What makes chocolate so … moreish?

The Easter Bunny is back in the hutch for another year. So how are you going getting over the seasonal chocolate overdose? Craving more? That’s not surprising – here’s why.

Key Points

  • Cocoa fats become liquid at precisely 36.4 degrees Celsius
  • At this temperature, chocolate becomes ‘plastic’
  • This melt-in-your-mouth quality relies on the correct crystalline structure of cocoa fat

Anticipating the joy ahead, you slip a chocolate in the mouth and … yep … there it goes! In seconds it turns from hard to softy to gooie to liquidy to … yummie?

Our investigative friends at ABC Science have taken on the onerous task of finding out why and how.

Did you know chocolate or cocoa fats become liquid at precisely 36.4 degrees celsius? That’s a key fact for understanding what your mouth knows instinctively.

Fats ain’t fats

Cocoa fats, unlike other fats, hold their shape for some time, if kept at the right temperature.
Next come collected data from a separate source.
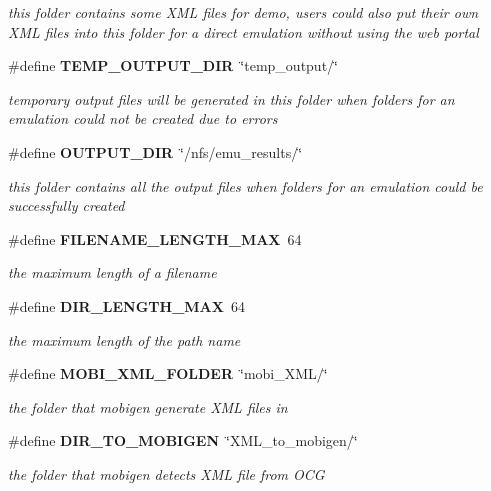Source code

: \begin{CompactItemize}
\begin{CompactList}\small\item\em this folder contains some XML files for demo, users could also put their own XML files into this folder for a direct emulation without using the web portal \item\end{CompactList}\item 
\#define {\bf TEMP\_\-OUTPUT\_\-DIR}~\char`\"{}temp\_\-output/\char`\"{}
\begin{CompactList}\small\item\em temporary output files will be generated in this folder when folders for an emulation could not be created due to errors \item\end{CompactList}\item 
\#define {\bf OUTPUT\_\-DIR}~\char`\"{}/nfs/emu\_\-results/\char`\"{}
\begin{CompactList}\small\item\em this folder contains all the output files when folders for an emulation could be successfully created \item\end{CompactList}\item 
\#define {\bf FILENAME\_\-LENGTH\_\-MAX}~64
\begin{CompactList}\small\item\em the maximum length of a filename \item\end{CompactList}\item 
\#define {\bf DIR\_\-LENGTH\_\-MAX}~64
\begin{CompactList}\small\item\em the maximum length of the path name \item\end{CompactList}\item 
\#define {\bf MOBI\_\-XML\_\-FOLDER}~\char`\"{}mobi\_\-XML/\char`\"{}
\begin{CompactList}\small\item\em the folder that mobigen generate XML files in \item\end{CompactList}\item 
\#define {\bf DIR\_\-TO\_\-MOBIGEN}~\char`\"{}XML\_\-to\_\-mobigen/\char`\"{}
\begin{CompactList}\small\item\em the folder that mobigen detects XML file from OCG \item\end{CompactList}\end{CompactItemize}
But at 36.4 they become more plastic, then liquid.

This special property is due to the crystalline structure of the solid cocoa fats.

Crystalline refers to the way the solid fat molecules are packed in a regularly ordered, repeating three-dimensional pattern.

This pattern affects the properties of the substance.

For cocoa butter there are at least six different crystalline structures, and they each have different melting points.

The sweet spot

The desired crystalline structure of cocoa fat for chocolate making is the so-called "beta prime" state.

So, when you put chocolate on your tongue it doesn't melt slowly, it just melts completely, and you feel that liquid sensation.

To achieve this, a chocolatier must first remove all the other crystalline states, through a process known as tempering.

The first step is to melt the chocolate, to destroy all the cocoa butter crystals present.

Then the chocolate is cooled very precisely, to just below that magic 36.4C.

That way the ideal beta prime crystals can solidify, but other crystalline states, which have lower melting points, cannot form.

Once the undesirable crystalline states are removed, the chocolate can then be cooled and poured into moulds.

As it sets, the beta prime crystals act as a seed, driving the rest of the chocolate to also form a beta prime structure.

Once fully crystallised, a process that can take several weeks, the chocolate has a glossy appearance, snaps crisply, and has that melt-in-the-mouth feel.

What about marshmallows?

And so, to another sweet-tooth mystery: which method of roasting gives you the tastiest marshmallows?

It is common to cook marshmallows over open flames, but variable temperatures and shifting flames can increase the likelihood of creating a flaming ball of sugar.

For the best flavours, a lower temperature of 140C to 160C is key.

In this range of temperatures, the marshmallow's sugars react with its proteins, giving a rich brown colour and complex flavours.

This is the same chemical process that makes toast, barbecued meat and hot chips taste so good.

However, above 160C another reaction, caramelisation, is more likely to occur.

This only involves sugar, and while it initially leads to a satisfying golden colour and fruity, nutty and buttery flavours, it will eventually lead to charring.